The Defense Ministry announced Wednesday that Israel has successfully completed tests of a new missile defense system for commercial aircraft and plans to start fitting it to its passenger fleet, according to AFP.
It said the automatic laser-based “SkyShield” system detects shoulder-fired anti-aircraft missiles and also scrambles their guidance systems, rendering
them harmless.
“The tests, conducted in a test range in the south of Israel, were the most complex and sophisticated ever held in the state of Israel,” the ministry said
in a statement.
“The series of tests included a wide variety of threats that the SkyShield system would have to tackle in order to protect passenger aircraft.” It did not say when SkyShield would enter service.
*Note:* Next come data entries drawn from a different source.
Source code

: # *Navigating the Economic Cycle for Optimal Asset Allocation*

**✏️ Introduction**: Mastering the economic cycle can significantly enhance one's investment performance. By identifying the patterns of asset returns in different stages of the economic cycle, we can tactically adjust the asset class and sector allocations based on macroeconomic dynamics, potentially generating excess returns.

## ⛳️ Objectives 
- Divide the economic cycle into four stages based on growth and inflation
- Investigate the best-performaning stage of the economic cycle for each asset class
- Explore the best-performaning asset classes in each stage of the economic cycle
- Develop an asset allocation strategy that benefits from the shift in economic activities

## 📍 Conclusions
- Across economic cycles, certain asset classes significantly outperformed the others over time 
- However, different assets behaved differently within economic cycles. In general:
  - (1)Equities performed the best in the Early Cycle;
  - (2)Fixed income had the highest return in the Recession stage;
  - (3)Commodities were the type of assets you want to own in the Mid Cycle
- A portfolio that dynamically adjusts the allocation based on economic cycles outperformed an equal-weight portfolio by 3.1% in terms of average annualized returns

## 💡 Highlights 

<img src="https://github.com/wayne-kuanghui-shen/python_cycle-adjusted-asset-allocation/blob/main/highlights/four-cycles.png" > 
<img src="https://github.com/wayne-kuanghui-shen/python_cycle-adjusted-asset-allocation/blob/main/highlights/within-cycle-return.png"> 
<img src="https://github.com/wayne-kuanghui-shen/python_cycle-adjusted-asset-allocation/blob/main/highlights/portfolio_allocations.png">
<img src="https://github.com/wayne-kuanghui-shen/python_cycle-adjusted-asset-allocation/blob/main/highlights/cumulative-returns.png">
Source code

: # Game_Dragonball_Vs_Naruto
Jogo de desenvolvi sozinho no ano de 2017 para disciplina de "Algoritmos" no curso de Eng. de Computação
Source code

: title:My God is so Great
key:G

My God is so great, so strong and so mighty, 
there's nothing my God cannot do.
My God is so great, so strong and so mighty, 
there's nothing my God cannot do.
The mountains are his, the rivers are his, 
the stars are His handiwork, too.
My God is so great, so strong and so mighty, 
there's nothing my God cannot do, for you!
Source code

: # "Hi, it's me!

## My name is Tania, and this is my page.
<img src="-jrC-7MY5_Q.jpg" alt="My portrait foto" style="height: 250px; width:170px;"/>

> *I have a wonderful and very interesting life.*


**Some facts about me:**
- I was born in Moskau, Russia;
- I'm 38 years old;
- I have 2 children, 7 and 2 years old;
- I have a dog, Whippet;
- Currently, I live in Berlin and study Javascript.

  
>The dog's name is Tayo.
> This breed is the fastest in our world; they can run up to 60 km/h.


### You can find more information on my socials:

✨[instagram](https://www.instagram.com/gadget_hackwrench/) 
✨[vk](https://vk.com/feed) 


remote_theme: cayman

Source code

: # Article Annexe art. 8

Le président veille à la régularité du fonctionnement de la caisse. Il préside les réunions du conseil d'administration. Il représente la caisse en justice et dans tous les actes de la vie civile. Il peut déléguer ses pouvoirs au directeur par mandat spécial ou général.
Last August, the airport in the Israeli Red Sea resort town of Eilat was briefly closed over unspecified security concerns.
The town next to Egypt’s troubled Sinai Peninsula has been the target of cross-border rocket attacks.
Earlier this month, a rocket fired at the resort town was destroyed by an Iron Dome air defense battery deployed outside Eilat, an Israeli police spokeswoman said. Al Qaeda-inspired Ansar Beit al-Maqdis (Partisans of Jerusalem) claimed responsibility for the attack.
On January 20, another rocket claimed by the jihadist group struck the outskirts of the Israeli resort city without causing any casualties. In August, a rocket fired on Eilat from Egypt was intercepted by Iron Dome. It was claimed by a Salafist group based in Gaza, which also borders the Sinai.
To combat the rocket fire, Israeli media said on Wednesday that SkyShield would be fitted to domestic flights going to Eilat as well as to international destinations.
In 2002, a flight of Israel’s Arkia airline with 261 passengers on board came under attack from two shoulder-fired missiles as it took off from Mombasa, Kenya. They narrowly missed their target.